> WORK ORDER: Please state how many lines of the data below contain the word "landing", offering nothing besides the number.

[Document images with source code]

########################################

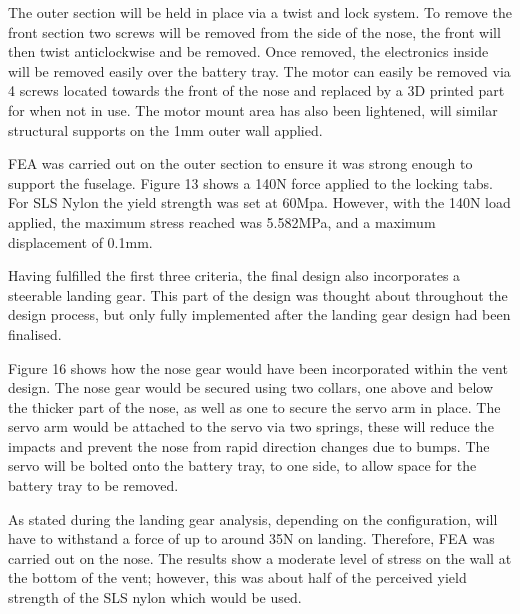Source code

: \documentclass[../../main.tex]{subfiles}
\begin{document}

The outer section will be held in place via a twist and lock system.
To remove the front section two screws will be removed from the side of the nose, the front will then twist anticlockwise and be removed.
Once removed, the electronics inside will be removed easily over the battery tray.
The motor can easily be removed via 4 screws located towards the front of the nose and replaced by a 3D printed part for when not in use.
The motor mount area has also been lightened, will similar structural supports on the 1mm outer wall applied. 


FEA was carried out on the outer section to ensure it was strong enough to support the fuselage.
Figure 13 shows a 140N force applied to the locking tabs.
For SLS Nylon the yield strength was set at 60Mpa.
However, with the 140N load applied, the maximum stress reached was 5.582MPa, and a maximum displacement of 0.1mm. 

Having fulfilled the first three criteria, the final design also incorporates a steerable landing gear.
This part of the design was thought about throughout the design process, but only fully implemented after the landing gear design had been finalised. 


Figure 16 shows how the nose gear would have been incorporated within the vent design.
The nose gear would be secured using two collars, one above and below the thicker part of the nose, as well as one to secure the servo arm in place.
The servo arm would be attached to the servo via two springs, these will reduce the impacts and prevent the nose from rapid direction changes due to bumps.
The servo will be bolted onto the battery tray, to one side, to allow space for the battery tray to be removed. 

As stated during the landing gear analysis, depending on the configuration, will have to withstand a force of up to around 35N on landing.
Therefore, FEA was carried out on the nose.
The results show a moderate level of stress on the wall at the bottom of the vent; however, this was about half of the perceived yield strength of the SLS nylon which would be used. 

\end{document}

########################################

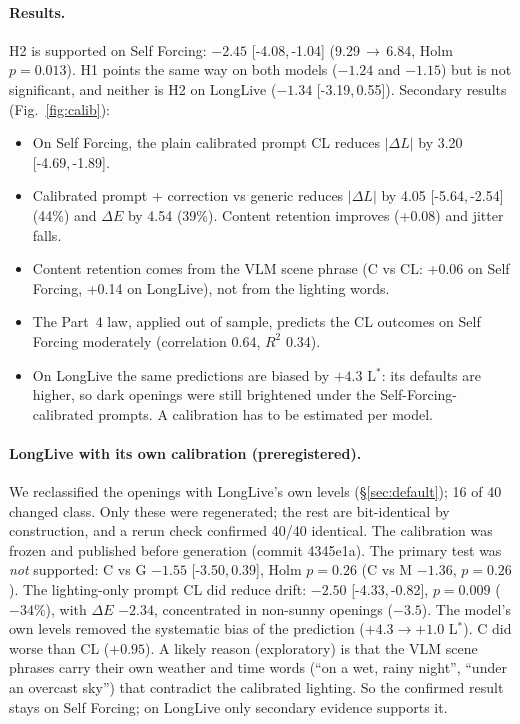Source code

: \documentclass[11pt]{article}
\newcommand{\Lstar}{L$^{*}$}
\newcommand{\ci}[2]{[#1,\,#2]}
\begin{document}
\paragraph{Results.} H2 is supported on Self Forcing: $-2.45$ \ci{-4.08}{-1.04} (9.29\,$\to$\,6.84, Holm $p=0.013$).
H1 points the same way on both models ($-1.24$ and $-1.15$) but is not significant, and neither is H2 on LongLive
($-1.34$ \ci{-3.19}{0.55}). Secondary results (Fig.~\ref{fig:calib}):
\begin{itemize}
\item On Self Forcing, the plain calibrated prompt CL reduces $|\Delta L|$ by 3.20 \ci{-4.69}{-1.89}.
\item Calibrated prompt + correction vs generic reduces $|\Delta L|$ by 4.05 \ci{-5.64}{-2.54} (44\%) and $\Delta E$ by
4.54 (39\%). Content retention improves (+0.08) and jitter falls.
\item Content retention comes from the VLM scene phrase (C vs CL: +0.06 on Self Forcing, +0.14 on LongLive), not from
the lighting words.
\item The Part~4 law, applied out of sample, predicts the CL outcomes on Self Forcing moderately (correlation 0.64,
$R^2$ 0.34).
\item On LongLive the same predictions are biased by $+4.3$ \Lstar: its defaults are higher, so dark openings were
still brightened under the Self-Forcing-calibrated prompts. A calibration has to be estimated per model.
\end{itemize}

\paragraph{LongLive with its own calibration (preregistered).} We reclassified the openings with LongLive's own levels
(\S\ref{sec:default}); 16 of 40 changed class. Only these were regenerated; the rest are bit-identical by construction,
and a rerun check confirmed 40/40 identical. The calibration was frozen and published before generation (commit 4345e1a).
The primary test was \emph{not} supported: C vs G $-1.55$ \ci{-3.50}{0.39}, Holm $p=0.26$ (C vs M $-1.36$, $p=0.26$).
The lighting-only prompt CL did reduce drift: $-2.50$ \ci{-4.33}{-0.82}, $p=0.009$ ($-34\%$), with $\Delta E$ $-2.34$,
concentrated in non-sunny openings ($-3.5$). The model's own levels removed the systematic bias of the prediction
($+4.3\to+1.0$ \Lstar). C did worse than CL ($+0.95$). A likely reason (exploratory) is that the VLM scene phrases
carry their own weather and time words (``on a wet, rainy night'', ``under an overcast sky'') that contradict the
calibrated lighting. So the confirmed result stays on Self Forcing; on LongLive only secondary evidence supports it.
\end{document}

########################################

> RESULT: 3